A non-inclusive education system works fine as long as you don’t spend too much time thinking about all the people it doesn’t work for. And therein lies the problem. Climate change has never threatened the livelihoods of the people who have had the power to avert it. The biggest victims of climate change are somewhere else. Disconnected. Out of sight, out of mind.

Hence we have a system where an environment secretary professes his endless love of the natural world but then consistently votes against measures to combat climate change. A system that for centuries has promoted mastery over empathy, dominionism over ecologism, knowledge and memorisation over understanding and connectedness. Hence we end up with a string of leaders who could tell you the names of every river in England, but who are doomed to watch in impotent disbelief as those rivers burst their banks with increasing ferocity and regularity.


From Évocations / La Conque (1903) by Renée Vivien (1877-1909), a poet well known within the ‘Paris-Lesbos’ movement at the turn of the Century. “In my heart sings again the illusory music/ Of the ocean. - I keep in my frail memory/ The murmur and the breath and the soul of the sea.”

Inclusion

It sometimes feels like rearranging the chairs on the titanic talking about inclusion in the face of the giant iceberg of doom towards which we are heading. But inclusion is about more than just a set of teaching strategies. In its most meaningful sense, inclusion is an attitude. A mindset. One that stretches out beyond the display boards of the classroom and forward into years that aren't even on SIMS yet.

Inclusion means inclusion not just of the quiet children sitting at the edge of the lesson, but of the marginalised children sitting in distant corners of the planet, children years from now, who will suffer the first and worst consequences of our present (in)action.

Inclusion means understanding that there are different ways of perceiving the world - aesthetic, naturalistic, moralistic, ecologistic - and no single way of doing so that is more ‘proper’ than the rest.

The voices of those in power will want to hold onto their power as tightly as possible, regardless of the vacuous environmental promises they routinely belch out.
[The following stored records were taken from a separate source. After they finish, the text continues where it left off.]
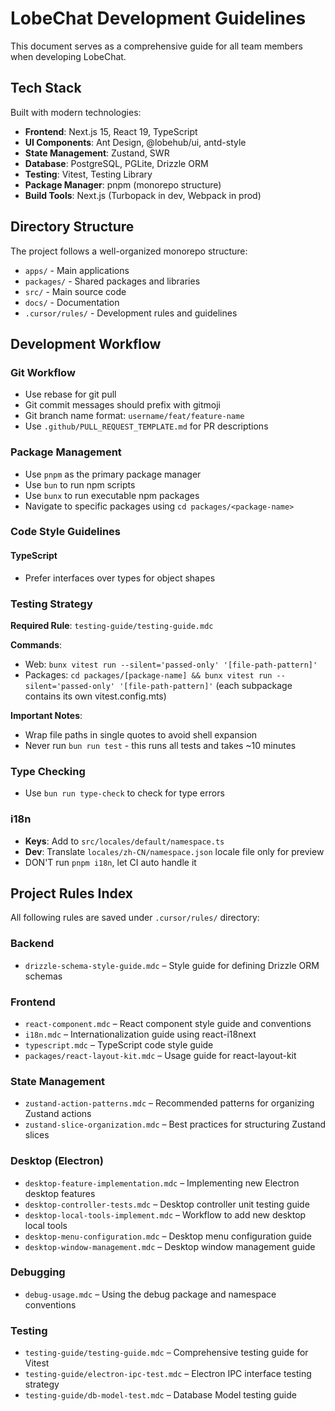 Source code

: # LobeChat Development Guidelines

This document serves as a comprehensive guide for all team members when developing LobeChat.

## Tech Stack

Built with modern technologies:

- **Frontend**: Next.js 15, React 19, TypeScript
- **UI Components**: Ant Design, @lobehub/ui, antd-style
- **State Management**: Zustand, SWR
- **Database**: PostgreSQL, PGLite, Drizzle ORM
- **Testing**: Vitest, Testing Library
- **Package Manager**: pnpm (monorepo structure)
- **Build Tools**: Next.js (Turbopack in dev, Webpack in prod)

## Directory Structure

The project follows a well-organized monorepo structure:

- `apps/` - Main applications
- `packages/` - Shared packages and libraries
- `src/` - Main source code
- `docs/` - Documentation
- `.cursor/rules/` - Development rules and guidelines

## Development Workflow

### Git Workflow

- Use rebase for git pull
- Git commit messages should prefix with gitmoji
- Git branch name format: `username/feat/feature-name`
- Use `.github/PULL_REQUEST_TEMPLATE.md` for PR descriptions

### Package Management

- Use `pnpm` as the primary package manager
- Use `bun` to run npm scripts
- Use `bunx` to run executable npm packages
- Navigate to specific packages using `cd packages/<package-name>`

### Code Style Guidelines

#### TypeScript

- Prefer interfaces over types for object shapes

### Testing Strategy

**Required Rule**: `testing-guide/testing-guide.mdc`

**Commands**:

- Web: `bunx vitest run --silent='passed-only' '[file-path-pattern]'`
- Packages: `cd packages/[package-name] && bunx vitest run --silent='passed-only' '[file-path-pattern]'` (each subpackage contains its own vitest.config.mts)

**Important Notes**:

- Wrap file paths in single quotes to avoid shell expansion
- Never run `bun run test` - this runs all tests and takes \~10 minutes

### Type Checking

- Use `bun run type-check` to check for type errors

### i18n

- **Keys**: Add to `src/locales/default/namespace.ts`
- **Dev**: Translate `locales/zh-CN/namespace.json` locale file only for preview
- DON'T run `pnpm i18n`, let CI auto handle it

## Project Rules Index

All following rules are saved under `.cursor/rules/` directory:

### Backend

- `drizzle-schema-style-guide.mdc` – Style guide for defining Drizzle ORM schemas

### Frontend

- `react-component.mdc` – React component style guide and conventions
- `i18n.mdc` – Internationalization guide using react-i18next
- `typescript.mdc` – TypeScript code style guide
- `packages/react-layout-kit.mdc` – Usage guide for react-layout-kit

### State Management

- `zustand-action-patterns.mdc` – Recommended patterns for organizing Zustand actions
- `zustand-slice-organization.mdc` – Best practices for structuring Zustand slices

### Desktop (Electron)

- `desktop-feature-implementation.mdc` – Implementing new Electron desktop features
- `desktop-controller-tests.mdc` – Desktop controller unit testing guide
- `desktop-local-tools-implement.mdc` – Workflow to add new desktop local tools
- `desktop-menu-configuration.mdc` – Desktop menu configuration guide
- `desktop-window-management.mdc` – Desktop window management guide

### Debugging

- `debug-usage.mdc` – Using the debug package and namespace conventions

### Testing

- `testing-guide/testing-guide.mdc` – Comprehensive testing guide for Vitest
- `testing-guide/electron-ipc-test.mdc` – Electron IPC interface testing strategy
- `testing-guide/db-model-test.mdc` – Database Model testing guide
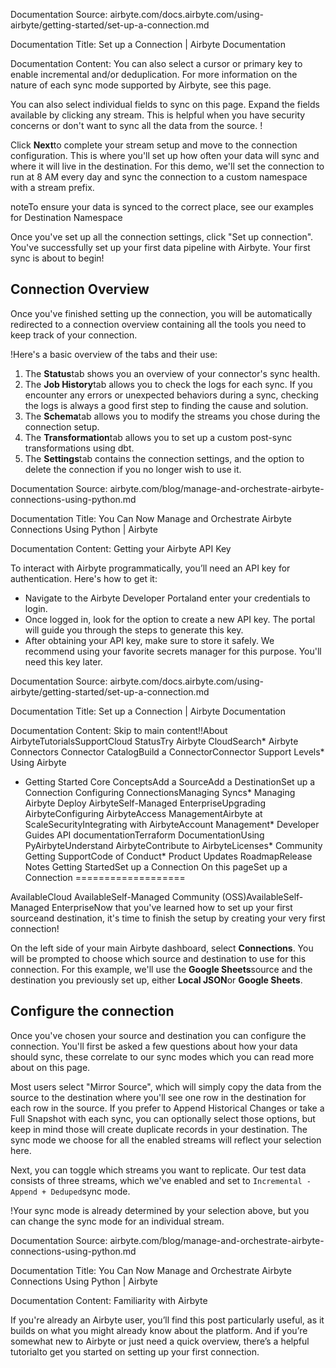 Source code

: Documentation Source:
airbyte.com/docs.airbyte.com/using-airbyte/getting-started/set-up-a-connection.md

Documentation Title:
Set up a Connection | Airbyte Documentation

Documentation Content:
You can also select a cursor or primary key to enable incremental and/or deduplication. For more information on the nature of each sync mode supported by Airbyte, see this page.

You can also select individual fields to sync on this page. Expand the fields available by clicking any stream. This is helpful when you have security concerns or don't want to sync all the data from the source.
!

Click **Next**to complete your stream setup and move to the connection configuration. This is where you'll set up how often your data will sync and where it will live in the destination. For this demo, we'll set the connection to run at 8 AM every day and sync the connection to a custom namespace with a stream prefix.

noteTo ensure your data is synced to the correct place, see our examples for Destination Namespace

Once you've set up all the connection settings, click "Set up connection". You've successfully set up your first data pipeline with Airbyte. Your first sync is about to begin!

Connection Overview​
--------------------

Once you've finished setting up the connection, you will be automatically redirected to a connection overview containing all the tools you need to keep track of your connection.

!Here's a basic overview of the tabs and their use:

1. The **Status**tab shows you an overview of your connector's sync health.
2. The **Job History**tab allows you to check the logs for each sync. If you encounter any errors or unexpected behaviors during a sync, checking the logs is always a good first step to finding the cause and solution.
3. The **Schema**tab allows you to modify the streams you chose during the connection setup.
4. The **Transformation**tab allows you to set up a custom post-sync transformations using dbt.
5. The **Settings**tab contains the connection settings, and the option to delete the connection if you no longer wish to use it.



Documentation Source:
airbyte.com/blog/manage-and-orchestrate-airbyte-connections-using-python.md

Documentation Title:
You Can Now Manage and Orchestrate Airbyte Connections Using Python | Airbyte

Documentation Content:
Getting your Airbyte API Key

To interact with Airbyte programmatically, you’ll need an API key for authentication. Here's how to get it:

* Navigate to the Airbyte Developer Portaland enter your credentials to login.
* Once logged in, look for the option to create a new API key. The portal will guide you through the steps to generate this key.
* After obtaining your API key, make sure to store it safely. We recommend using your favorite secrets manager for this purpose. You'll need this key later.



Documentation Source:
airbyte.com/docs.airbyte.com/using-airbyte/getting-started/set-up-a-connection.md

Documentation Title:
Set up a Connection | Airbyte Documentation

Documentation Content:
Skip to main content!!About AirbyteTutorialsSupportCloud StatusTry Airbyte CloudSearch* Airbyte Connectors
Connector CatalogBuild a ConnectorConnector Support Levels* Using Airbyte
* Getting Started
	Core ConceptsAdd a SourceAdd a DestinationSet up a Connection
Configuring ConnectionsManaging Syncs* Managing Airbyte
Deploy AirbyteSelf-Managed EnterpriseUpgrading AirbyteConfiguring AirbyteAccess ManagementAirbyte at ScaleSecurityIntegrating with AirbyteAccount Management* Developer Guides
API documentationTerraform DocumentationUsing PyAirbyteUnderstand AirbyteContribute to AirbyteLicenses* Community
Getting SupportCode of Conduct* Product Updates
RoadmapRelease Notes
Getting StartedSet up a Connection
On this pageSet up a Connection
===================

AvailableCloud AvailableSelf-Managed Community (OSS)AvailableSelf-Managed EnterpriseNow that you've learned how to set up your first sourceand destination, it's time to finish the setup by creating your very first connection!

On the left side of your main Airbyte dashboard, select **Connections**. You will be prompted to choose which source and destination to use for this connection. For this example, we'll use the **Google Sheets**source and the destination you previously set up, either **Local JSON**or **Google Sheets**.

Configure the connection​
-------------------------

Once you've chosen your source and destination you can configure the connection. You'll first be asked a few questions about how your data should sync, these correlate to our sync modes which you can read more about on this page.

Most users select "Mirror Source", which will simply copy the data from the source to the destination where you'll see one row in the destination for each row in the source. If you prefer to Append Historical Changes or take a Full Snapshot with each sync, you can optionally select those options, but keep in mind those will create duplicate records in your destination. The sync mode we choose for all the enabled streams will reflect your selection here.

Next, you can toggle which streams you want to replicate. Our test data consists of three streams, which we've enabled and set to `Incremental - Append + Deduped`sync mode.

!Your sync mode is already determined by your selection above, but you can change the sync mode for an individual stream.



Documentation Source:
airbyte.com/blog/manage-and-orchestrate-airbyte-connections-using-python.md

Documentation Title:
You Can Now Manage and Orchestrate Airbyte Connections Using Python | Airbyte

Documentation Content:
Familiarity with Airbyte

If you're already an Airbyte user, you’ll find this post particularly useful, as it builds on what you might already know about the platform. And if you’re somewhat new to Airbyte or just need a quick overview, there’s a helpful tutorialto get you started on setting up your first connection.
An inclusive culture subverts this mindset, and it needs to. Because until our current mindset changes, our leaders will continue to plunder the planet of resources which they regard as rightly belonging to them. Other children, somewhere else, will have to face the consequences of an increasingly inhospitable planet. But until then, our leaders will rest safe in the knowledge that their children at least will still be sitting in perfect rows, learning how many lines are in a villanelle, memorising the order of kings and presidents, learning the names of the songbirds and quietly listening to audio clips of what they used to sound like.